"The land of the free and the home of the brave!" declares the ideological national anthem of the United States of America. Freedom is considered a citizens right - unless that citizen happens to do something, or believe in something, perceived by the authorities as 'un-American'. Bravery is considered a national pastime - until the Establishment cowers in fear at a perceived threat, at the imagined enemy within. What McCarthyism showed, more than anything else, is just how lacking in freedom America really is, and how truly un-courageous its political elite happens to be. This book, by Ellen Schrecker, explores the many crimes committed by several leading authorities of the USA during the McCarthy period.
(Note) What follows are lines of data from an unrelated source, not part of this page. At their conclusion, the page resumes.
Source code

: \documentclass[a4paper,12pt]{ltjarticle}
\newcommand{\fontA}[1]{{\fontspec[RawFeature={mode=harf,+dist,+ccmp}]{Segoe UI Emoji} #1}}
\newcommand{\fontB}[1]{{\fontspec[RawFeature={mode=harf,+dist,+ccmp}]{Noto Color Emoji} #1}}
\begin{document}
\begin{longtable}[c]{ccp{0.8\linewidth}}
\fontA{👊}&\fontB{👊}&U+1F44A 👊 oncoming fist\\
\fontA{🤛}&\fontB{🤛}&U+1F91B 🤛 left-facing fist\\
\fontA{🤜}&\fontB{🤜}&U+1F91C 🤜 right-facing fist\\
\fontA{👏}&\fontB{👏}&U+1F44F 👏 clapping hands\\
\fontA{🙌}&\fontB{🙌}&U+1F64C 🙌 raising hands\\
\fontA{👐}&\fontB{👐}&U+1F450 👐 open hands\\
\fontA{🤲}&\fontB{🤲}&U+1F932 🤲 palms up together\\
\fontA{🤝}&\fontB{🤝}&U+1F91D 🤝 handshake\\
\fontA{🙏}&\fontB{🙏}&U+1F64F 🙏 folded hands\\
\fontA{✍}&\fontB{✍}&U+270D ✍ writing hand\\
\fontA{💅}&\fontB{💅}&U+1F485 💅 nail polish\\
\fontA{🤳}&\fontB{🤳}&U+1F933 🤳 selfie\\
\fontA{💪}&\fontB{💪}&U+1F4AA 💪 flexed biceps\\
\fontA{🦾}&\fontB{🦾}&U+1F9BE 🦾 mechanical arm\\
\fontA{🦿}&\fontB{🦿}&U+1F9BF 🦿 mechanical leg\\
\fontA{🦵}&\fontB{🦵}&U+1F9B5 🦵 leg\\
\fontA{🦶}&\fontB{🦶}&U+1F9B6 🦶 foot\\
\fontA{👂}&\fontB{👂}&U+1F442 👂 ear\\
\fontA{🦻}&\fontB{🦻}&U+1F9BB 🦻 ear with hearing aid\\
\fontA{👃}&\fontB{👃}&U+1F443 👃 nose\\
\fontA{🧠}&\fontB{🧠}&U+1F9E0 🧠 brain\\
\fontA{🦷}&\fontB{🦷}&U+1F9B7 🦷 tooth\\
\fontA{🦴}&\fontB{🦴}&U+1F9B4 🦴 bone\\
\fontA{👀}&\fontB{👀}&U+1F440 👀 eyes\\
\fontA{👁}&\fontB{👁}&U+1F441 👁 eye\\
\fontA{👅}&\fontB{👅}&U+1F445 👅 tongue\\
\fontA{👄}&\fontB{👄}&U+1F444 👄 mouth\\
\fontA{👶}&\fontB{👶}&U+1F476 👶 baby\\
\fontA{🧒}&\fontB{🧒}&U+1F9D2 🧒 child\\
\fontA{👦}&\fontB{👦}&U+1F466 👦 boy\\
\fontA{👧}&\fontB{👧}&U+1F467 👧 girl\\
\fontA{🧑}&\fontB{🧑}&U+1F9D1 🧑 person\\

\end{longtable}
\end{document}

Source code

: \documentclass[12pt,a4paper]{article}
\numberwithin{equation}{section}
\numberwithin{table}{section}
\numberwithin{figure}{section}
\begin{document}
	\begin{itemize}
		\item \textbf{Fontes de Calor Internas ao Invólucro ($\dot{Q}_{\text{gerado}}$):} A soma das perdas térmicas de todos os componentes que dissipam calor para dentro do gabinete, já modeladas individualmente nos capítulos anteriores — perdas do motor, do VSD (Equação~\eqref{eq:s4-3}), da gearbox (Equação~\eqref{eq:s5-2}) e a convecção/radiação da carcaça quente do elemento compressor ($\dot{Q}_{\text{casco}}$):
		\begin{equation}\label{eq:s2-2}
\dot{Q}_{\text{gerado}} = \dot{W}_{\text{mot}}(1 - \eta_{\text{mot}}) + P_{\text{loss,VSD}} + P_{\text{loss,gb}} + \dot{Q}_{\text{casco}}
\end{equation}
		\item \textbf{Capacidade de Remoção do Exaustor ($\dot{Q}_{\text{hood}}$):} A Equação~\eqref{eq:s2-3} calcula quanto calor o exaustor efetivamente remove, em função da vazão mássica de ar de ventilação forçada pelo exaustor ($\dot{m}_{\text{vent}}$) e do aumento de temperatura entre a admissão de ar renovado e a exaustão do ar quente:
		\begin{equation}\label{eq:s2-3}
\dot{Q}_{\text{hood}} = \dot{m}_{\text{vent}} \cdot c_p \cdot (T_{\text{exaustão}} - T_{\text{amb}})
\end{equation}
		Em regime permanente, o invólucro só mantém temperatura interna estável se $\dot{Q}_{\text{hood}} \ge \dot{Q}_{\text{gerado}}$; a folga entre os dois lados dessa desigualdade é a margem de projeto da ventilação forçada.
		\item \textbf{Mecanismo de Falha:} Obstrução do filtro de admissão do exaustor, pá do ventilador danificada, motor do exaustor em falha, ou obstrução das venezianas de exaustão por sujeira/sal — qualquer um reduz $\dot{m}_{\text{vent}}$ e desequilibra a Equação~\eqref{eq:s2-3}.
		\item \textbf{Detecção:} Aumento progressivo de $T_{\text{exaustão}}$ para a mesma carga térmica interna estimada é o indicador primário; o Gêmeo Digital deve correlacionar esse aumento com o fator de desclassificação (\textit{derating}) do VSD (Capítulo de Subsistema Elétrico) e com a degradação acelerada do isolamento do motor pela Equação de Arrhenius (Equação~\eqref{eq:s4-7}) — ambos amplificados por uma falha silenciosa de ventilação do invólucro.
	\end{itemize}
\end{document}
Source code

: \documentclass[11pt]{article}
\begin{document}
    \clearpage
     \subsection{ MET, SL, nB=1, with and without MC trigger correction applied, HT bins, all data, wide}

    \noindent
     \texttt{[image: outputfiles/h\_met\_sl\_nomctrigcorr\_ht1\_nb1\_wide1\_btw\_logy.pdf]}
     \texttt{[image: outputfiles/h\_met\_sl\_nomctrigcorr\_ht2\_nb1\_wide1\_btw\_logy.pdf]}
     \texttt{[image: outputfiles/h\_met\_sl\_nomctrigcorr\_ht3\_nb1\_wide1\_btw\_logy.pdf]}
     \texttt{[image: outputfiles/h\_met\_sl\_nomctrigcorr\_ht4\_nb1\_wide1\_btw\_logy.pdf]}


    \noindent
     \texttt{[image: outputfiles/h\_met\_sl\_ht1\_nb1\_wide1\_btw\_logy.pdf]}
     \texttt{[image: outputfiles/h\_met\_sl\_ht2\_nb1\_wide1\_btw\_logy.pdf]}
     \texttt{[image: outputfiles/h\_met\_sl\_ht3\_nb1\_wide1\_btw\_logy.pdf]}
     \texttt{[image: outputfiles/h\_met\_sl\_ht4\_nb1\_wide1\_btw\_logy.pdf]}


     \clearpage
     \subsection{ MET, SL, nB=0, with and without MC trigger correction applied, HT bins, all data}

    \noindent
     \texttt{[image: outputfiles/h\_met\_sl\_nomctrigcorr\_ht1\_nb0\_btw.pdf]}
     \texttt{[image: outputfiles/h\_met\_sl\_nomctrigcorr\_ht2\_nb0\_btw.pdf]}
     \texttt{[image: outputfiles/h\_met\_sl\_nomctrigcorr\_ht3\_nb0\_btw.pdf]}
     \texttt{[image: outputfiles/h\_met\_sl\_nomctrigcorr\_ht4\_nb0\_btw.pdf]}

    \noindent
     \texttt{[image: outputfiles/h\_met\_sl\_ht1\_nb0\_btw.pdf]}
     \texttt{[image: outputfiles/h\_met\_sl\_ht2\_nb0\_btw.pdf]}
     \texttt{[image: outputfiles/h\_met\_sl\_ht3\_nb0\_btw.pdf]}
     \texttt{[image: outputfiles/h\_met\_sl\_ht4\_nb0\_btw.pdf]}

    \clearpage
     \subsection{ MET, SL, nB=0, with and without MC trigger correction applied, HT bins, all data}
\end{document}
McCarthyism represents the efforts to gain and maintain political power by playing on people's fears, emotions and prejudices. It involved public attacks on those considered opponents - involving speeches, investigations, and hearings - based on nothing more than unsubstantiated accusations. Yet it went far beyond the pursuits of Republican U.S. Senator Joseph McCarthy. Indeed, it extended far beyond the House Un-American Activities Committee. It constituted a widespread socio-cultural phenomenon affecting all levels of American society. It encompassed unconstitutional and extra-legal procedures - justifying itself on supposed subversive and treasonous activities of the enemy. Many people were blacklisted; many arrested; many put on trail. Yet the enemy was unreal - a mere constructed spectre. Nonetheless, the repression was very real - similar in kind, though different by degree, to the purges of the Soviet Union.
This is a detailed and thorough book, examining McCarthyism in America. It succeeds in presenting a critique of the ideas, ideals, strategies and policies bound up with McCarthyism. It's well-written, and constitutes an important contribution to understanding the politics of the 20th century.